The required answer is a copy of each line in the entries below that includes "center".
───── Data shown ─────
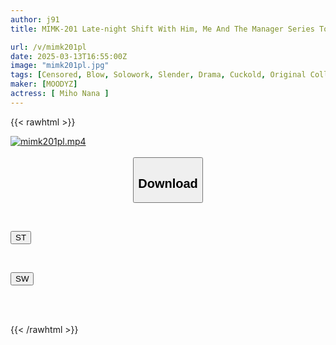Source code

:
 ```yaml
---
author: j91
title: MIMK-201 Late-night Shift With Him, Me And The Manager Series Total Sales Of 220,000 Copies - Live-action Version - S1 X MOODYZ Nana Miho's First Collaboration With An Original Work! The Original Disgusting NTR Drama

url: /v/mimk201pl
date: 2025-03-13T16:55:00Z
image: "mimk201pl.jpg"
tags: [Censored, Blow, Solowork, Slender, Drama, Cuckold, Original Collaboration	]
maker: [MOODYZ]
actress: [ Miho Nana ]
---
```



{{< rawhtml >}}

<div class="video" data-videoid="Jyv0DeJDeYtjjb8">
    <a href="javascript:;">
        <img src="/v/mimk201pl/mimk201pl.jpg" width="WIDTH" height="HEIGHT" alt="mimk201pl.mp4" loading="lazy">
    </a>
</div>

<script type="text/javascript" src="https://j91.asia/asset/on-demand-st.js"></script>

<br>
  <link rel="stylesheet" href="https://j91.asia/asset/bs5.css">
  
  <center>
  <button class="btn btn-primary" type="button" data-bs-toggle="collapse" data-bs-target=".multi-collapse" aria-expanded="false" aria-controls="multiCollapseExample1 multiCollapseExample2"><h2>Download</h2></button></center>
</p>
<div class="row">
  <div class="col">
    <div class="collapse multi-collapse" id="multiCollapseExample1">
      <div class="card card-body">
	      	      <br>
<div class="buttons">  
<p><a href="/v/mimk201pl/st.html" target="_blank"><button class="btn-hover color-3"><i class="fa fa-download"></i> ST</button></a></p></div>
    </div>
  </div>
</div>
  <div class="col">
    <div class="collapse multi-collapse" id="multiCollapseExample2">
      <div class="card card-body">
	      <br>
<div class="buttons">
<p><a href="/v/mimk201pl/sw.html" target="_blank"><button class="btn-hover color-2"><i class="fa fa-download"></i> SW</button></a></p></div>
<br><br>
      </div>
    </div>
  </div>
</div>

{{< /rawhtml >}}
─────
───── Data shown ─────
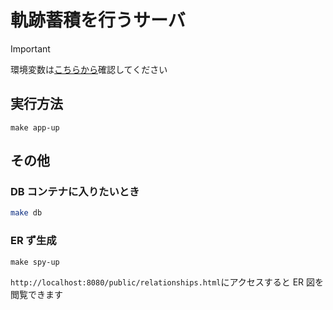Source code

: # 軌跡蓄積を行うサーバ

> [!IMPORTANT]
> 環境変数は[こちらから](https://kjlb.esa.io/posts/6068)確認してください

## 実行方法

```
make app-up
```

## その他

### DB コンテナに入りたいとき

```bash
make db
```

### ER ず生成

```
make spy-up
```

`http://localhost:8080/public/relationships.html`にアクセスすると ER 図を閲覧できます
─────
Response to the task:
  <center>
  <button class="btn btn-primary" type="button" data-bs-toggle="collapse" data-bs-target=".multi-collapse" aria-expanded="false" aria-controls="multiCollapseExample1 multiCollapseExample2"><h2>Download</h2></button></center>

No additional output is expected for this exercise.